§ **Work request**
In exact form, please repeat the records from their opening line down to the line with "общей структуры конструктора", including that line.

Segment Start: Dataset extract

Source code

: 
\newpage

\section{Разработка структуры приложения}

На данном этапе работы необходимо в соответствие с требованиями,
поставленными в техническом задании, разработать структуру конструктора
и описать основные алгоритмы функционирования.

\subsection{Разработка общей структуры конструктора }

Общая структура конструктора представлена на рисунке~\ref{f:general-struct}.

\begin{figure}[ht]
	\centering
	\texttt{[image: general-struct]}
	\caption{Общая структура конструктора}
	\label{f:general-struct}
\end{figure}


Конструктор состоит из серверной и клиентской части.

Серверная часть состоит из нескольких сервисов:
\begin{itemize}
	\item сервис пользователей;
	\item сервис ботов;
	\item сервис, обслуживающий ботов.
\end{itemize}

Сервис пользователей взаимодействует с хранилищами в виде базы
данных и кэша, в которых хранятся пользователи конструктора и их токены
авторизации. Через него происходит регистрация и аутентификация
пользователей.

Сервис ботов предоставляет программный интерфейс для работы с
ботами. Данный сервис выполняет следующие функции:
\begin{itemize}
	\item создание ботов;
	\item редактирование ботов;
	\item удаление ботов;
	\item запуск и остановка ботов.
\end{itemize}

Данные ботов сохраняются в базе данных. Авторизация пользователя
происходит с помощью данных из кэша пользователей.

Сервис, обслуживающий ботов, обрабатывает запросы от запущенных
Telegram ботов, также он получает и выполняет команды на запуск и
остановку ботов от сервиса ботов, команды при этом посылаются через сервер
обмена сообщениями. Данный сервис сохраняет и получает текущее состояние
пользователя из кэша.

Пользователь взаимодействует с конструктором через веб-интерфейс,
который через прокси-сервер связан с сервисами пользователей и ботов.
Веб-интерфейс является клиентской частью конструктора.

Segment End: Dataset extract

§ **Solution to the problem**
Source code

: 
\newpage

\section{Разработка структуры приложения}

На данном этапе работы необходимо в соответствие с требованиями,
поставленными в техническом задании, разработать структуру конструктора
и описать основные алгоритмы функционирования.

\subsection{Разработка общей структуры конструктора }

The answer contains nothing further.